▶ _THE INPUT_:
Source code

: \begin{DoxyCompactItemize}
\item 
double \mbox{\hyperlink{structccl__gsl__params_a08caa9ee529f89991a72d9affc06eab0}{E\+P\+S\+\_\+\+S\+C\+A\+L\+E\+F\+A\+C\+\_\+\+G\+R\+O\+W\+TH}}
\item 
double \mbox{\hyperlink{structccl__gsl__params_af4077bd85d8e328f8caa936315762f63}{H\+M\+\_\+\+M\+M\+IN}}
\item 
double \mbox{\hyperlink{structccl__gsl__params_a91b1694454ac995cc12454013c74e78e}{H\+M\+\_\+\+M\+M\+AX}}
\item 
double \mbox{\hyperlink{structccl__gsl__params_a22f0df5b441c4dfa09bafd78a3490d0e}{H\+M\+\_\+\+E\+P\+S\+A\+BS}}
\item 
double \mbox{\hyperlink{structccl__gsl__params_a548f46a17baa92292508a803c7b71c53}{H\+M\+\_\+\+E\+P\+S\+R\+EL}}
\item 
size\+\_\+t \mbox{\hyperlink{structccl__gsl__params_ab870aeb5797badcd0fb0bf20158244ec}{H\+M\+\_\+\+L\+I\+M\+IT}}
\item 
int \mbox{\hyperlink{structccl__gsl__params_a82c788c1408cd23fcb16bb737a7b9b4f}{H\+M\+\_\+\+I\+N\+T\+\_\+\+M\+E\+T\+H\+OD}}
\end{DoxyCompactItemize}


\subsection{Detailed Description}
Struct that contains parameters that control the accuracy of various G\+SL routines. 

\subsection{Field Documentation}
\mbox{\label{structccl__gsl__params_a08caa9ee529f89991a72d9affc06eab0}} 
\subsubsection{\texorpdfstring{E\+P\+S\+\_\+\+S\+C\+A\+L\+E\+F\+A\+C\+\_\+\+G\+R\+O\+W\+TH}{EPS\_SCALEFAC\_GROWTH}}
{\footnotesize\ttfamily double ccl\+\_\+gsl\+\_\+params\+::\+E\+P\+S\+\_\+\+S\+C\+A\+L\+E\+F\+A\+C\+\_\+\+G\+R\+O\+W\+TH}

* * *

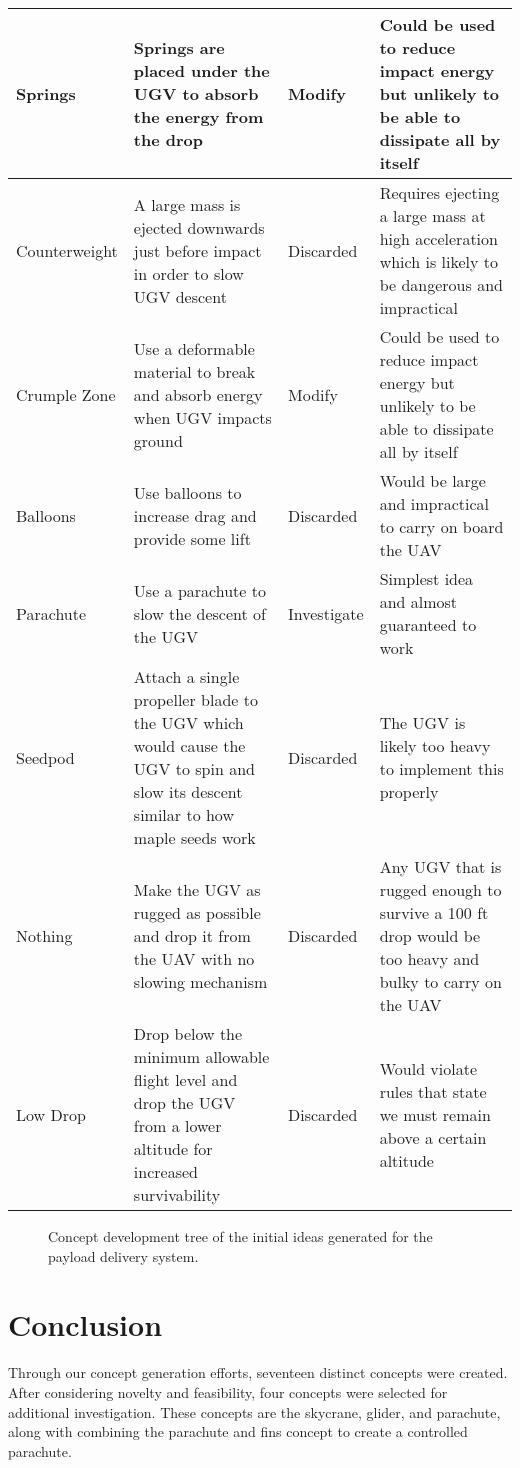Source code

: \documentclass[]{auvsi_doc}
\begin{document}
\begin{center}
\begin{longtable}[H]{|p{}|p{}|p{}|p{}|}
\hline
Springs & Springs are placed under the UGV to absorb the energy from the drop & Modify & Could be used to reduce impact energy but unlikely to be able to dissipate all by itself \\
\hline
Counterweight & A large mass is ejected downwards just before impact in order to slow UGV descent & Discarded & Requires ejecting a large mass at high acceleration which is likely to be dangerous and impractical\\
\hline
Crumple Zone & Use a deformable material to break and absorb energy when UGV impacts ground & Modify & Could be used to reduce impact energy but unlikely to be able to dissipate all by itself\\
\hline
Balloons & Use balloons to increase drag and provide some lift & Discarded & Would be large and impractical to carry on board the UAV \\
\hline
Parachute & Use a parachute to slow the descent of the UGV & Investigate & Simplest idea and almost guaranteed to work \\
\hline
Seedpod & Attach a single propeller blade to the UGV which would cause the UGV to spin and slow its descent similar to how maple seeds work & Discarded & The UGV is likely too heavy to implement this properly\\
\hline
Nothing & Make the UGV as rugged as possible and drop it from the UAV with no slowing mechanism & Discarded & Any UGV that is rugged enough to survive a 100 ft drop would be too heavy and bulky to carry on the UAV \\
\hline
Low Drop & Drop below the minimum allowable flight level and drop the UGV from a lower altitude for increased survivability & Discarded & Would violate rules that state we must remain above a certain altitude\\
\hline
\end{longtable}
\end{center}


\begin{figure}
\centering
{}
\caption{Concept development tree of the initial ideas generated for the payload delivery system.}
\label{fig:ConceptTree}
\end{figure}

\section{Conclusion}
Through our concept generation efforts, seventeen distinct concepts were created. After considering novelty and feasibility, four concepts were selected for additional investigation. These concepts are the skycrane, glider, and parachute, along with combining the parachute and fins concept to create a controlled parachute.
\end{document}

* * *

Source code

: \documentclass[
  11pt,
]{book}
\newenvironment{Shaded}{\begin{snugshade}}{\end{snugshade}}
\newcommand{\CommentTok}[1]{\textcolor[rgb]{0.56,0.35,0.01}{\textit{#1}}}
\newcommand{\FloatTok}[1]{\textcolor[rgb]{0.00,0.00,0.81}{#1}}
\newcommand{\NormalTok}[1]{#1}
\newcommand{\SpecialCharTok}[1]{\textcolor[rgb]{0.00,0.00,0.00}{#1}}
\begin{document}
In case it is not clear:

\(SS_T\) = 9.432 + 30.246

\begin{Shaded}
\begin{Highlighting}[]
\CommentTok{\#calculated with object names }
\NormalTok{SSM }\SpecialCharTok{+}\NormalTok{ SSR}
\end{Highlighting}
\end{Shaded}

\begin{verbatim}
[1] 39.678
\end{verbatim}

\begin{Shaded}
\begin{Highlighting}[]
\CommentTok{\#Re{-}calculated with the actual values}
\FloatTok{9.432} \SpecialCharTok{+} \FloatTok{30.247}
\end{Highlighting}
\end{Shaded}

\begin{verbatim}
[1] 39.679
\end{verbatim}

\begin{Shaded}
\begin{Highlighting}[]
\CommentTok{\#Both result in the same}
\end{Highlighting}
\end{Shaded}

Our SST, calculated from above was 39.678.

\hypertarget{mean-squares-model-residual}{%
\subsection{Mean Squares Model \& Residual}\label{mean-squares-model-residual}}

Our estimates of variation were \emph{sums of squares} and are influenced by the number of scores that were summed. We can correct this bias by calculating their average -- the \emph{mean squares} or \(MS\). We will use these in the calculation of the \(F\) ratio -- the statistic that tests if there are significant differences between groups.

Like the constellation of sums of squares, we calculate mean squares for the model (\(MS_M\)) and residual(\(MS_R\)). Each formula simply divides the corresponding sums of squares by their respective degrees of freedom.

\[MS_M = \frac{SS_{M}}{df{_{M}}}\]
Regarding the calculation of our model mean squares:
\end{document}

▶ _WHAT TO PRODUCE_:
Count the lines in the data where "impractical" occurs. Report the number only.

▶ _SOLUTION FOR THIS PROBLEM_:
2